My research project analysed and compared the effect of electoral saliency on the turnout patterns of domestic and expat voter groups based on data from a total of 23 parliamentary and presidential elections held in Poland, France and the Czech Republic between 2005 and 2022. The research process can be divided into three main parts:
- Collection of data on domestic and expat voter turnout in each of the three countries.
- Defining a saliency measure applicable to the elections considered by this study and their subsequent categorisation into elections of high and low saliency.
- Data analysis, discussion of results and outlining potential explanations for my findings.

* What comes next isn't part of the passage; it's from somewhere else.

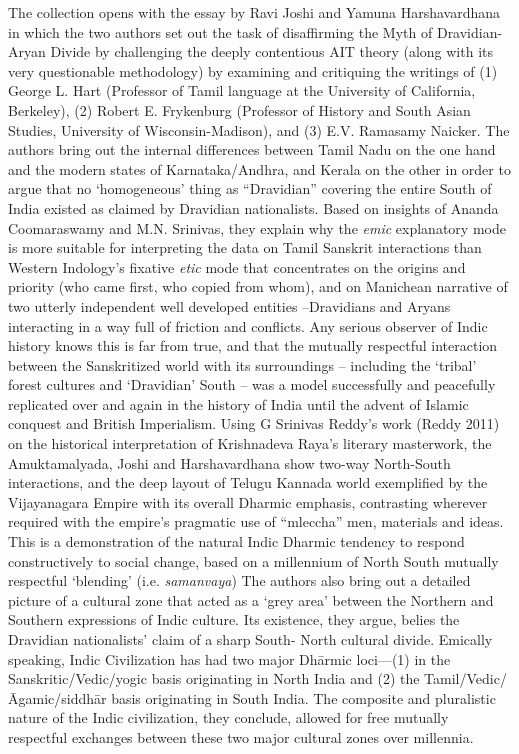 The collection opens with the essay by Ravi Joshi and Yamuna Harshavardhana in which the two authors set out the task of disaffirming the Myth of Dravidian-Aryan Divide by challenging the deeply contentious AIT theory (along with its very questionable methodology) by examining and critiquing the writings of (1) George L. Hart (Professor of Tamil language at the University of California, Berkeley), (2) Robert E. Frykenburg (Professor of History and South Asian Studies, University of Wisconsin-Madison), and (3) E.V. Ramasamy Naicker. The authors bring out the internal differences between Tamil Nadu on the one hand and the modern states of Karnataka/Andhra, and Kerala on the other in order to argue that no ‘homogeneous’ thing as “Dravidian” covering the entire South of India existed as claimed by Dravidian nationalists. Based on insights of Ananda Coomaraswamy and M.N. Srinivas, they explain why the \textit{emic} explanatory mode is more suitable for interpreting the data on Tamil Sanskrit interactions than Western Indology’s fixative \textit{etic} mode that concentrates on the origins and priority (who came first, who copied from whom), and on Manichean narrative of two utterly independent well developed entities –Dravidians and Aryans interacting in a way full of friction and conflicts. Any serious observer of Indic history knows this is far from true, and that the mutually respectful interaction between the Sanskritized world with its surroundings – including the ‘tribal’ forest cultures and ‘Dravidian’ South – was a model successfully and peacefully replicated over and again in the history of India until the advent of Islamic conquest and British Imperialism. Using G Srinivas Reddy's work (Reddy 2011) on the historical interpretation of Krishnadeva Raya’s literary masterwork, the Amuktamalyada, Joshi and Harshavardhana show two-way North-South interactions, and the deep layout of Telugu Kannada world exemplified by the Vijayanagara Empire with its overall Dharmic emphasis, contrasting wherever required with the empire’s pragmatic use of “mleccha” men, materials and ideas. This is a demonstration of the natural Indic Dharmic tendency to respond constructively to social change, based on a millennium of North South mutually respectful ‘blending' (i.e. \textit{samanvaya}) The authors also bring out a detailed picture of a cultural zone that acted as a ‘grey area' between the Northern and Southern expressions of Indic culture. Its existence, they argue, belies the Dravidian nationalists’ claim of a sharp South- North cultural divide. Emically speaking, Indic Civilization has had two major Dhārmic loci—(1) in the Sanskritic/Vedic/yogic basis originating in North India and (2) the Tamil/Vedic/Āgamic/siddhār basis originating in South India. The composite and pluralistic nature of the Indic civilization, they conclude, allowed for free mutually respectful exchanges between these two major cultural zones over millennia.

Retrospectively, I was very lucky in that I faced my greatest challenge at the very beginning of this research process. While I had originally planned to include Hungary – not France – in my analysis, I was forced to change course on this almost immediately. On the second day of my research, I realised that the data available on expat voters in Hungary was entirely unusable. After numerous days of scrambling to find a suitable alternative, I was faced with another realisation – there was exactly no other country in Central or Eastern Europe which published the expat voter figures needed for my analysis. These revelations had quite a significant impact on my schedule (and if I’m honest, my morale), however I was wholeheartedly determined to make the most of the data I could access.
I learned a lot about myself in this time. I am known to be an avid planner - regularly planning events years in advance and in an overwhelming amount of detail – and so I often get asked the well-meaning, but nevertheless apprehensive question of ‘how do you deal with things sometimes not going to plan?’. It is nice to be able to say in full confidence that in this instance, I dealt with it remarkably well. Worried that I would not be able to find a third country for my analysis, I decided to expand the scope of my research to include presidential as well as parliamentary elections. At the same time, I decided to look beyond the region I originally aimed to study – a decision which eventually led me to the very extensive expat voter turnout figures of France.
In light of these developments, I met the second part of my research with a great amount of excitement. I was now analysing a greater number of elections and a more diverse range of countries in my study. What I did not consider in advance is that, while these two things would ultimately have a positive impact on the quality of my research, they also made it a lot more difficult to carry out. Analysing the context of 23 elections was in many ways enjoyable but became extremely repetitive and made the defining of an applicable saliency measure far more complex. In the end, this part of the research process took significantly longer than I had envisioned and was quite mentally exhausting for me. I did, however, learn a valuable lesson from it with regards to the importance of collaboration. Though I have in the past struggled to seek help when it was needed, the support I received from my supervisor was absolutely key to my completion of this element of my research. I was very appreciative of the opportunity to work with my supervisor and felt comfortable seeking her guidance.
The final two weeks of my research were by far the most enjoyable for me. I was very pleasantly surprised by how much I enjoyed carrying out data analysis and coming up with different explanations for the study’s results. What struck me the most during this process was how much untapped potential the study of expat voting behaviours had to offer. While remaining succinct in my own analysis, I was able to identify a wide range of different areas in which further research should be carried out. At this point, I was able to recognise the academic significance of my research – a very exciting realisation to have at this early point in my career.
Ultimately, despite any challenges I may have faced, I found the completion of this research project deeply gratifying. As a result, I am very keen and excited to continue my study of expat voting behaviours in the future.